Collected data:
*** Begin section ***
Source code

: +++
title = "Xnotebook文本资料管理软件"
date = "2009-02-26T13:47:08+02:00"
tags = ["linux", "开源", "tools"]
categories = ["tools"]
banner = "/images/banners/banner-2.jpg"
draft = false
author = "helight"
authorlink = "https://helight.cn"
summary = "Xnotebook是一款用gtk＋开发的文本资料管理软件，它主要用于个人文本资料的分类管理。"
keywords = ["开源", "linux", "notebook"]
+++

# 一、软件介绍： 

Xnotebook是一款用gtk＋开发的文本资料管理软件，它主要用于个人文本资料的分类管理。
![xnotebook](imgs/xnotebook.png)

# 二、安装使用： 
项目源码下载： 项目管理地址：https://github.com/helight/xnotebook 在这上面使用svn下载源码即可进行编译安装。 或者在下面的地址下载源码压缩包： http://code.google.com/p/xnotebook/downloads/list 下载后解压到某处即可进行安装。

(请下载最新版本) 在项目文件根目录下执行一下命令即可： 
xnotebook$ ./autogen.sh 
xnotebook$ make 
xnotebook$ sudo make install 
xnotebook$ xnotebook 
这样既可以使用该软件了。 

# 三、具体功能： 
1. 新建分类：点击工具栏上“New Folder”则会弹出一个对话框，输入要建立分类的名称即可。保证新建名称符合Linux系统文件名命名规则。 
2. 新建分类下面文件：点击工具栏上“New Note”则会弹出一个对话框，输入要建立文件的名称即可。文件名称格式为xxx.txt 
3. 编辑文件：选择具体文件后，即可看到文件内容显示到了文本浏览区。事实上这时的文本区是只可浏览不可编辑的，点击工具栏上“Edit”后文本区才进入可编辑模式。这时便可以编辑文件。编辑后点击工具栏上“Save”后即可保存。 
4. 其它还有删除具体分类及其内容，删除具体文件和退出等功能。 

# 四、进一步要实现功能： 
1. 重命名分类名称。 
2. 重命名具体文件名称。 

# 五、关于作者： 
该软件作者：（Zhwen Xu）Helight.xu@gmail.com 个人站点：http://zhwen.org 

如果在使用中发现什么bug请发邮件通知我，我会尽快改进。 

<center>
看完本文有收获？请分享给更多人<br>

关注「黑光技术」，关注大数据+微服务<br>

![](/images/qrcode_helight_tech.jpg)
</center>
*** End section ***
= Task to carry out =
Nothing from before the line containing "xnotebook$ xnotebook" should appear; copy that line and each one after it through the last line of the entries, exactly.

= The answer =
xnotebook$ xnotebook 
这样既可以使用该软件了。 

# 三、具体功能： 
1. 新建分类：点击工具栏上“New Folder”则会弹出一个对话框，输入要建立分类的名称即可。保证新建名称符合Linux系统文件名命名规则。 
2. 新建分类下面文件：点击工具栏上“New Note”则会弹出一个对话框，输入要建立文件的名称即可。文件名称格式为xxx.txt 
3. 编辑文件：选择具体文件后，即可看到文件内容显示到了文本浏览区。事实上这时的文本区是只可浏览不可编辑的，点击工具栏上“Edit”后文本区才进入可编辑模式。这时便可以编辑文件。编辑后点击工具栏上“Save”后即可保存。 
4. 其它还有删除具体分类及其内容，删除具体文件和退出等功能。 

# 四、进一步要实现功能： 
1. 重命名分类名称。 
2. 重命名具体文件名称。 

# 五、关于作者： 
该软件作者：（Zhwen Xu）Helight.xu@gmail.com 个人站点：http://zhwen.org 

如果在使用中发现什么bug请发邮件通知我，我会尽快改进。 

<center>
看完本文有收获？请分享给更多人<br>

关注「黑光技术」，关注大数据+微服务<br>

![](/images/qrcode_helight_tech.jpg)
</center>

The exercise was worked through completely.